**EXERCISE BRIEF**: Pick out each line of the records in which the word "aggregated" appears.

**Saved entries**:
- - - - -
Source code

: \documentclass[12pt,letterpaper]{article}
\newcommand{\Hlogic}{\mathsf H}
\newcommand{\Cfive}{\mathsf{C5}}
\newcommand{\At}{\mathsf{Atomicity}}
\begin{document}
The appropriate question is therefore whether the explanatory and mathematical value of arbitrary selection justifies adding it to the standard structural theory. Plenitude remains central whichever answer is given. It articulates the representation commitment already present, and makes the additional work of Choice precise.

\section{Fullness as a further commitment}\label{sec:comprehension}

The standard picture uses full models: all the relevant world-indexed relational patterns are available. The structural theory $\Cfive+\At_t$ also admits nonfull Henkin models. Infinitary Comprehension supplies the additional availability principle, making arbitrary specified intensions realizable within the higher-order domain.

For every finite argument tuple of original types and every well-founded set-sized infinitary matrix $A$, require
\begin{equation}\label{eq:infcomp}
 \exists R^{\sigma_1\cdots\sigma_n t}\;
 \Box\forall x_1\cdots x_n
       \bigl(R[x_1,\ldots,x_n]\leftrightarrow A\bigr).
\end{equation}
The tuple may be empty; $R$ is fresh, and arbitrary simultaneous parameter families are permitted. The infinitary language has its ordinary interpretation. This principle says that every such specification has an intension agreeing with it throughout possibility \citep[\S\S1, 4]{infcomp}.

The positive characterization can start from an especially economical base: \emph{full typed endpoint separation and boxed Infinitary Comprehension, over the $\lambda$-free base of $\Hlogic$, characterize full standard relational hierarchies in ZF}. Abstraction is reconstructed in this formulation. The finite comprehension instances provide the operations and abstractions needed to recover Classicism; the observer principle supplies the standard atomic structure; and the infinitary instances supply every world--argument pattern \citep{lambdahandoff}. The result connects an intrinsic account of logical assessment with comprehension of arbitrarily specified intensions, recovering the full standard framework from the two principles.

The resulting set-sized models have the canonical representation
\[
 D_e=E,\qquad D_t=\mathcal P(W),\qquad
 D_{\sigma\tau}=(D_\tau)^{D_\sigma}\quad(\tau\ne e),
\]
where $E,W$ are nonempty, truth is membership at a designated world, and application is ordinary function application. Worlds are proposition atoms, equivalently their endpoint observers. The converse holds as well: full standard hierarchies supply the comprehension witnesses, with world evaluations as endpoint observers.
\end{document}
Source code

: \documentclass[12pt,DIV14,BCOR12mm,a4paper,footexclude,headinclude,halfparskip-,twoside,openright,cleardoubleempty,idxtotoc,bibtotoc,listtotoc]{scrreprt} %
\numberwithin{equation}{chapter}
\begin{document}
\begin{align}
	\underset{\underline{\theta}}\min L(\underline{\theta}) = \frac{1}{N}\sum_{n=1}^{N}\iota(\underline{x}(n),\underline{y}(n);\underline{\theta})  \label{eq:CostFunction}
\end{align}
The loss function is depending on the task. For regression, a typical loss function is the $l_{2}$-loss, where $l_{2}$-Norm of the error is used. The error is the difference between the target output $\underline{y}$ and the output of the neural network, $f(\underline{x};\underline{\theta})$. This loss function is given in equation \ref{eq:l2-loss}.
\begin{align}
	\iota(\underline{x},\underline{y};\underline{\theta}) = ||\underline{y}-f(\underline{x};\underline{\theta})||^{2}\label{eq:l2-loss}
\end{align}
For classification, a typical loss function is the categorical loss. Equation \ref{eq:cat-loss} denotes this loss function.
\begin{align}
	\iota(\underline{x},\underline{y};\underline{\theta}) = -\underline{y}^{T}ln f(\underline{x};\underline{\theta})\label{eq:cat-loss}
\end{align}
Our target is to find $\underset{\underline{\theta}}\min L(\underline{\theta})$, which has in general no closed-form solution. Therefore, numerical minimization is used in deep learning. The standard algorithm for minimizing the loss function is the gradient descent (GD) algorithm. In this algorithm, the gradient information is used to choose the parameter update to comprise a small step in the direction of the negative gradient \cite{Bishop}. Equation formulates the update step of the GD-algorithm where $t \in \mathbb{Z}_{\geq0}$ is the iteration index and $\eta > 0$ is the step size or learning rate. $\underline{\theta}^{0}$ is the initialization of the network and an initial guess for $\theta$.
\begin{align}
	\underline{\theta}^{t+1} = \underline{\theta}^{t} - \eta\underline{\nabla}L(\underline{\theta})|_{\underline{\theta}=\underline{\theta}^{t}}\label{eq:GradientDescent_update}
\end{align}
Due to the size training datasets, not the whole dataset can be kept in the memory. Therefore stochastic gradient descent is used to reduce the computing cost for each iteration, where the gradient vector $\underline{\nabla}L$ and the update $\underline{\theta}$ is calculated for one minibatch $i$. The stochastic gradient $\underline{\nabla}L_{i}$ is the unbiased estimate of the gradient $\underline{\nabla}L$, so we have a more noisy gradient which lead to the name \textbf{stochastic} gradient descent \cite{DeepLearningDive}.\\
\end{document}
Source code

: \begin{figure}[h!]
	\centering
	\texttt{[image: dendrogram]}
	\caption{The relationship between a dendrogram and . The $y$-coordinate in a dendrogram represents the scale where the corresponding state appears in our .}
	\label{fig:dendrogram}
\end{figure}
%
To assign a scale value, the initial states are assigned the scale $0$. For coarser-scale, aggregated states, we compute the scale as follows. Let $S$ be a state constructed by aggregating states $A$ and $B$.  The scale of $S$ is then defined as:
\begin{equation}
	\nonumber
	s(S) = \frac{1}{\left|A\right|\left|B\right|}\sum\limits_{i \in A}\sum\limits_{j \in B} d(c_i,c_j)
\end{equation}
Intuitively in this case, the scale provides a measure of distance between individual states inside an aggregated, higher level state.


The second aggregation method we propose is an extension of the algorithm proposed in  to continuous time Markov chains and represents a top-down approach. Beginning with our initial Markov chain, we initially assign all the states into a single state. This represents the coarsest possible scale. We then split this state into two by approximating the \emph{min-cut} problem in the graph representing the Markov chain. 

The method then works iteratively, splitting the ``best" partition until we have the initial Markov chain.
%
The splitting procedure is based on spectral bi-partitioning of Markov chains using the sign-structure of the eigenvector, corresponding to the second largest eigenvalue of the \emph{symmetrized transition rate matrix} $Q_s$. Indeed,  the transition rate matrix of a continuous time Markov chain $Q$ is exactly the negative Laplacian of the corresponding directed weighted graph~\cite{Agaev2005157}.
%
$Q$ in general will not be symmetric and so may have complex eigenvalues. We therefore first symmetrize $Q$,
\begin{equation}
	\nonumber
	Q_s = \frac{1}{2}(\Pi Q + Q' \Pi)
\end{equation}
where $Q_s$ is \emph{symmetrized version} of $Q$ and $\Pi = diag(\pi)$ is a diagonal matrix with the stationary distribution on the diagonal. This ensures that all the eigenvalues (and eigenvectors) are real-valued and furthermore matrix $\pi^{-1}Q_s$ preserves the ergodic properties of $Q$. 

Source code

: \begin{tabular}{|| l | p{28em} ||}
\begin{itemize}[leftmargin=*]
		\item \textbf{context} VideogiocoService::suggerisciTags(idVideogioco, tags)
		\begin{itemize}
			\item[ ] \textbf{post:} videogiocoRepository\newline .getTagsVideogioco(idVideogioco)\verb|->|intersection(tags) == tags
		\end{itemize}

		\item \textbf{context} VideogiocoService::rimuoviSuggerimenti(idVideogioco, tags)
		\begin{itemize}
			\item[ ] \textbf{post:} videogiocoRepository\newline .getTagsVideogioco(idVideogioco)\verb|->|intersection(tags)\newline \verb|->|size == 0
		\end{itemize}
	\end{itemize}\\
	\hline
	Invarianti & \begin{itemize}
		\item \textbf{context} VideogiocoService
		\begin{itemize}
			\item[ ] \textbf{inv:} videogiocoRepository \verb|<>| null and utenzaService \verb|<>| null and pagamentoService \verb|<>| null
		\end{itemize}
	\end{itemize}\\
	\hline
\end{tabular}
- - - - -
**YOUR RESPONSE**:
To assign a scale value, the initial states are assigned the scale $0$. For coarser-scale, aggregated states, we compute the scale as follows. Let $S$ be a state constructed by aggregating states $A$ and $B$.  The scale of $S$ is then defined as:
Intuitively in this case, the scale provides a measure of distance between individual states inside an aggregated, higher level state.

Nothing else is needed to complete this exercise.